> Problem description
From the records below, set down exactly the lines starting with the line that contains "If you have" and going on through the line that contains "- SwaggerHub". Nothing else is wanted.

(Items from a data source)

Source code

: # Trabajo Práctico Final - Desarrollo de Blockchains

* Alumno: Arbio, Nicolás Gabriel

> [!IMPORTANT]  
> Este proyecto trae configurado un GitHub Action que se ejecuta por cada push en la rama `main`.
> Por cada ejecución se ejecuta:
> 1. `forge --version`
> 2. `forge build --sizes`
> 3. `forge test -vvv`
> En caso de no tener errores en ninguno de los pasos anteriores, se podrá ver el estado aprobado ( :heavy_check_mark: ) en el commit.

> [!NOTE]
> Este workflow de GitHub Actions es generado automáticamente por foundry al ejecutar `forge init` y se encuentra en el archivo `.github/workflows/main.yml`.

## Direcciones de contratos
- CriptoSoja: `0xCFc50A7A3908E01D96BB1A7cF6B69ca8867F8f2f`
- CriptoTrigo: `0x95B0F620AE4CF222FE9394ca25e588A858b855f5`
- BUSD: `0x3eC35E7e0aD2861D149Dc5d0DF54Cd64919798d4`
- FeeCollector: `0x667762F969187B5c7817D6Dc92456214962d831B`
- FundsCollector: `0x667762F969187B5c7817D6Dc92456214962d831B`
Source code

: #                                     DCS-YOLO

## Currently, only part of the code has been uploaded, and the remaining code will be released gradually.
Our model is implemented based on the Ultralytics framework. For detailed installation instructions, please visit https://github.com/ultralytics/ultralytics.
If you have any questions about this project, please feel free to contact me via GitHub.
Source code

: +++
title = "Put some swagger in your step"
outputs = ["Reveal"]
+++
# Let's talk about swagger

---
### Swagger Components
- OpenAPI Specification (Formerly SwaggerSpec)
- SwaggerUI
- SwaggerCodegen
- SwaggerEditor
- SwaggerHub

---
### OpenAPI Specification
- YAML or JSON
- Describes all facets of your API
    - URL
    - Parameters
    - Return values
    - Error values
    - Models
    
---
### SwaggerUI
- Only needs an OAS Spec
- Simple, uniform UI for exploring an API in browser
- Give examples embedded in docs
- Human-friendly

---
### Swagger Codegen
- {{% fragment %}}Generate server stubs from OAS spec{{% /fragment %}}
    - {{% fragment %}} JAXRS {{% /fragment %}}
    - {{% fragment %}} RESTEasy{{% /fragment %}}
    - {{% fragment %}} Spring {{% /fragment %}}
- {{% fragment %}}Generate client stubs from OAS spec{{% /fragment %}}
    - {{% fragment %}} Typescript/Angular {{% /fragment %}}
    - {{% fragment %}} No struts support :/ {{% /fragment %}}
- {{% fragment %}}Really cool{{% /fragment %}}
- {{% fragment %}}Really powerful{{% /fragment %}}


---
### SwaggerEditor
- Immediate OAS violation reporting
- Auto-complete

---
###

> Task result
If you have any questions about this project, please feel free to contact me via GitHub.
Source code

: +++
title = "Put some swagger in your step"
outputs = ["Reveal"]
+++
# Let's talk about swagger

---
### Swagger Components
- OpenAPI Specification (Formerly SwaggerSpec)
- SwaggerUI
- SwaggerCodegen
- SwaggerEditor
- SwaggerHub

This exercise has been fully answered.